La question s’est, alors, posée de savoir si de tels organismes pouvaient, dans le cadre de leur
mission, édicter des actes administratifs unilatéraux. Au premier abord, la réponse à cette
interrogation semblait devoir être négative. En effet, l’acte administratif unilatéral se définit
essentiellement par son versant organique, lequel implique qu’une décision ne puisse être
administrative que si elle est prise par une personne publique. Un autre élément devait compliquer
les choses. Il tient à l’existence, depuis le célèbre arrêt Bac d’Eloka (TC, 22/01/1921, Société
commerciale de l’Ouest africain), de deux catégories de services publics : les services publics
administratifs (SPA), majoritairement soumis au droit administratif et à la compétence du juge
administratif, et les services publics industriels et commerciaux (SPIC) qui relèvent majoritairement
du droit privé et du juge judiciaire. Dès lors, à côté de l’obstacle lié au critère organique, se
surajoutait, dans le cas d’un acte pris par une personne privée gérant un SPIC, celui induit par le
régime essentiellement privé de ces services publics.
Les juges ne se laissèrent, cependant, pas freinés par ces principes. En effet, quel qu’en fut le
poids, d’autres arguments devaient plaider en faveur de la reconnaissance du caractère administratif
de certains des actes unilatéraux pris par ces personnes. Ils tiennent principalement à la volonté du
Conseil d’Etat et du Tribunal des conflits de soumettre une partie de l’activité de ces entités aux
mêmes exigences que celles qui s’appliquent aux autres services publics. En effet, si ces organismes
sont privés et si, dans le cas des SPIC, le contentieux est majoritairement judiciaire, il n’empêche que
ces personnes interviennent, d’une façon ou d’une autre, dans le champ de la sphère publique.

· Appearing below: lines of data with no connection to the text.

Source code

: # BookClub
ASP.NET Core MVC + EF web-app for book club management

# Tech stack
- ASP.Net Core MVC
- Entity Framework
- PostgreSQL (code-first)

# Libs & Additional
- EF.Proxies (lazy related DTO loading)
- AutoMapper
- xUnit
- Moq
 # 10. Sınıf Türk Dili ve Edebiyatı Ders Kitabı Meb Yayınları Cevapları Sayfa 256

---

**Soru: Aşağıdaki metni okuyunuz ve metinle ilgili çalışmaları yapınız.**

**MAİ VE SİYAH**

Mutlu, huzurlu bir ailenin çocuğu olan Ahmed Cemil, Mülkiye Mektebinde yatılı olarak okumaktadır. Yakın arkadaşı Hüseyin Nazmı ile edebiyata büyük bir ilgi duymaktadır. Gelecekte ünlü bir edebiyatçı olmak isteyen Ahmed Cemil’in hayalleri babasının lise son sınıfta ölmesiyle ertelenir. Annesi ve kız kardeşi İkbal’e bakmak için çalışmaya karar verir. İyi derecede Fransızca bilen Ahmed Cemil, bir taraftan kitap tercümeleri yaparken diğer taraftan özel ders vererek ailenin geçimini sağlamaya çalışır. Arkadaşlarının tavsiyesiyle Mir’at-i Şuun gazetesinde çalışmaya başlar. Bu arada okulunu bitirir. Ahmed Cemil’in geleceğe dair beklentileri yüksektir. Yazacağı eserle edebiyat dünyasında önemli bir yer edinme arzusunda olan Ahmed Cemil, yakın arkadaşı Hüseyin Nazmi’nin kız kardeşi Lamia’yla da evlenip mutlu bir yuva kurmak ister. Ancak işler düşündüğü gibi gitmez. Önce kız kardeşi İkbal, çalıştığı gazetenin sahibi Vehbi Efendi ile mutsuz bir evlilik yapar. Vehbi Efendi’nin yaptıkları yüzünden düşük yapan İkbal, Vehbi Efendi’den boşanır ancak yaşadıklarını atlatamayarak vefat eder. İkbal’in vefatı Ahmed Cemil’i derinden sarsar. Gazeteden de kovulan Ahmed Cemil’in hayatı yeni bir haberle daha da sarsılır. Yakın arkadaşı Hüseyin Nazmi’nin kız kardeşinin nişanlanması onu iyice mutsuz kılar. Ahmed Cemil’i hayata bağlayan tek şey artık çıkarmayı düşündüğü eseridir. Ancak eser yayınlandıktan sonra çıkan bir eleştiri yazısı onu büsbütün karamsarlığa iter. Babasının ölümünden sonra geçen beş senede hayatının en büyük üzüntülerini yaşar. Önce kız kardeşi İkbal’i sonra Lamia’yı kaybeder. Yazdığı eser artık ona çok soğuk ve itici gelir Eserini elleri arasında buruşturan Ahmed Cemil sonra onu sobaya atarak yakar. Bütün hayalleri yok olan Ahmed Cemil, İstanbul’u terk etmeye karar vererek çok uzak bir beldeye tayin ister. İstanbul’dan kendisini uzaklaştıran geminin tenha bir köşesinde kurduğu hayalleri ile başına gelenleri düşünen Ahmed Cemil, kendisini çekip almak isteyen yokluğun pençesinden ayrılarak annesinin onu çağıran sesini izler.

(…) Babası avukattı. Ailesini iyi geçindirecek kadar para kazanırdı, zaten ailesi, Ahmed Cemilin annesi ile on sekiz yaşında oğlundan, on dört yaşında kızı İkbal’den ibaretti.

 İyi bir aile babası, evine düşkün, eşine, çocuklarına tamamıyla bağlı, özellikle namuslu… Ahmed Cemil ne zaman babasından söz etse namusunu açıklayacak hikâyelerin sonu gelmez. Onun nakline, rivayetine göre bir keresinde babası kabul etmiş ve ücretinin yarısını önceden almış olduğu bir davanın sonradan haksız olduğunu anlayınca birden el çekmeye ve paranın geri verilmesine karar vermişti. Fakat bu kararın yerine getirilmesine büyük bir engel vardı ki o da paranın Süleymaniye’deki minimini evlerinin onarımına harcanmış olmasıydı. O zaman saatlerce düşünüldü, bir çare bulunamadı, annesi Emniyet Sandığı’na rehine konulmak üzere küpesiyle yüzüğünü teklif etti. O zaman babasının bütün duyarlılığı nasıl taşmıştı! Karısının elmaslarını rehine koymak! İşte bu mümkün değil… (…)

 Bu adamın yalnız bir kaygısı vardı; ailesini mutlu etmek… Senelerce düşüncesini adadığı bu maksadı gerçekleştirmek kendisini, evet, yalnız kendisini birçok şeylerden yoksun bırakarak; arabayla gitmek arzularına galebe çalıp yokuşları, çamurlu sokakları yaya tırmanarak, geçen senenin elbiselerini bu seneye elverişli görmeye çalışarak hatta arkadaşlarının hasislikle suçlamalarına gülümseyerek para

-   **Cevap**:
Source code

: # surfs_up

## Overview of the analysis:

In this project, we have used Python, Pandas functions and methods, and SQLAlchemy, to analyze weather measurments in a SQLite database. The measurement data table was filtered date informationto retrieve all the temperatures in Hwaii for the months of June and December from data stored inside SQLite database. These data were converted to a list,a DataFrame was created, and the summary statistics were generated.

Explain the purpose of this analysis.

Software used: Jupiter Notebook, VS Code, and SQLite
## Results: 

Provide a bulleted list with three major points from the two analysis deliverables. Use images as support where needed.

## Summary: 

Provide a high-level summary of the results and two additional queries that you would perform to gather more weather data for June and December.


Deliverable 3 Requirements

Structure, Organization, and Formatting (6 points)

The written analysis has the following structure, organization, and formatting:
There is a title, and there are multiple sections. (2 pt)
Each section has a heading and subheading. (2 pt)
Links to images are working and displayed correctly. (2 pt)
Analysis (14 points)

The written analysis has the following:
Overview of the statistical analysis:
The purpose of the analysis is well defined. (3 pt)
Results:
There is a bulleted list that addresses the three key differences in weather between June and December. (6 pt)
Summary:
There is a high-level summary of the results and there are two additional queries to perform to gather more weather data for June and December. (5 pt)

Il
parait, alors, logique qu’une partie de leurs actes, les plus importants, soit jugée de la même façon
que ceux pris par n’importe quelle autorité administrative. Pour qu’il en aille, ainsi, ceux-ci doivent,
dès lors, relever de la compétence du juge administratif, dont on sait qu’il est, dans l’application du
principe de légalité, plus sévère que le juge judiciaire.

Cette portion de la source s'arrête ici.